Hollywood is peeing itself right now.

The Writers Guild is on strike. The powers-that-be wanted the Guild, which represents all television and screenwriters, to accept a contract that cut them out of all payment for movies and shows distributed through the internet. So if you went to Best Buy and bought a DVD, the writer would get paid. If you downloaded the same movie online, the writer wouldn't get paid. Which is what we call, in official writer-ese, total crap-ola.

So no writer in Hollywood went to work yesterday or today. Shows are starting to shut down. A friend of mine works on "The Office," and their star Steve Carell has refused to cross the line as have some members of the Teamsters Local 399. (And anyone in this town will tell you, you do not piss off the Teamsters. Pissing off the Teamsters is a little like provoking the wrath of God, but without the mercy and forgiveness parts.)
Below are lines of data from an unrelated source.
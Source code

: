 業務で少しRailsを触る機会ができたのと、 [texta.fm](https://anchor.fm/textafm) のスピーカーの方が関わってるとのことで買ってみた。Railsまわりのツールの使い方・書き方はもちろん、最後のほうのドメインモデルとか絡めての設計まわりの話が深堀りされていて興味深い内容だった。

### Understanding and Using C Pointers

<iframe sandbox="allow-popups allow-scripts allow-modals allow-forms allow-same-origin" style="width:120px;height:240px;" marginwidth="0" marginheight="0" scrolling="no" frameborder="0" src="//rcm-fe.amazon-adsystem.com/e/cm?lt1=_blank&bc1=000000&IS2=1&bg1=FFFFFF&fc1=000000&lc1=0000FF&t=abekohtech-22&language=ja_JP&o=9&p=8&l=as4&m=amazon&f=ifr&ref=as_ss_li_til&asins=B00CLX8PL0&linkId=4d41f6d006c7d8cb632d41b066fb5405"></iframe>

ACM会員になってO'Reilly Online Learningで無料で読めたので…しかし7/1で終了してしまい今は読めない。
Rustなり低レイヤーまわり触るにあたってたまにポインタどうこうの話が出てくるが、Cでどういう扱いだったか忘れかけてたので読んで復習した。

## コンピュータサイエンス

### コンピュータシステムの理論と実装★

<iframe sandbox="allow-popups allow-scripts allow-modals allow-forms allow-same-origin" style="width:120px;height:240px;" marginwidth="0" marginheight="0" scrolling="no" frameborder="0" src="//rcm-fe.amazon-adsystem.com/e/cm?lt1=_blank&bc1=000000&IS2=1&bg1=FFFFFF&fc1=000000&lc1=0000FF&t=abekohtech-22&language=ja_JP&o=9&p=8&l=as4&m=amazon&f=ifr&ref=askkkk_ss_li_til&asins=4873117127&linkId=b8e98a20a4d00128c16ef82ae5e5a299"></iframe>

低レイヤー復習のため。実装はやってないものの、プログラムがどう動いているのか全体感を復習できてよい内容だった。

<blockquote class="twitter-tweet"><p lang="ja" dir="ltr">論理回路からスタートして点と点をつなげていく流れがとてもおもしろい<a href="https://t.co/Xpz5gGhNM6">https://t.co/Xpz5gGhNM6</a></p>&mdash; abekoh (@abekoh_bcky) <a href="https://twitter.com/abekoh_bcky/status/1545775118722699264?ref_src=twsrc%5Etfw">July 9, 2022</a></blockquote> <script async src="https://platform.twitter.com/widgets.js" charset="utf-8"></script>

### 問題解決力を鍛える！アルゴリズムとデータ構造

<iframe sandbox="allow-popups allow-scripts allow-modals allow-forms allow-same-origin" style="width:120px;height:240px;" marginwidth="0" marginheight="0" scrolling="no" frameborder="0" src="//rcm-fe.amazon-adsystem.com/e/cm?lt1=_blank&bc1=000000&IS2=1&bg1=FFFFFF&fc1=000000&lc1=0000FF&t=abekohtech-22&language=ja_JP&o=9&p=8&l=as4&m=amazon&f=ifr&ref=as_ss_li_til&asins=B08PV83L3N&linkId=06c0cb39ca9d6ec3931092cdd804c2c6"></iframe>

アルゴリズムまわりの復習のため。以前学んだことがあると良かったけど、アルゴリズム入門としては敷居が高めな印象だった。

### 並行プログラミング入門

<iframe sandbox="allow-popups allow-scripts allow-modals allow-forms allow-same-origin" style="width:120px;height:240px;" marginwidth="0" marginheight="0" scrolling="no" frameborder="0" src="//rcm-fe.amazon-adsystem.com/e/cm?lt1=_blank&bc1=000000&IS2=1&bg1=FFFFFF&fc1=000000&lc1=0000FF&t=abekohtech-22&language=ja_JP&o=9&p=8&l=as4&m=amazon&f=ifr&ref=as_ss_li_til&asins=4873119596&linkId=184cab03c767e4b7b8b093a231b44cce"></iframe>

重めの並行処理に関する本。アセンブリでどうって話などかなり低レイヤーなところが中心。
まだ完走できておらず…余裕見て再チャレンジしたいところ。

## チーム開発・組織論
I'm not a member of the Writers Guild. I'm strictly novels, and we're not covered. (Although, I'd take a little contract work from them any day of the week and twice on Sunday if they offered.) Nonetheless, I'm down with the writer-hood. Those are my peeps. Their scripts are the foundation on which an entire industry is built. And still they get no respect.

Until they strike. Then Hollywood pees itself.

"What do we want? Fair pay! When do we want it? Now!"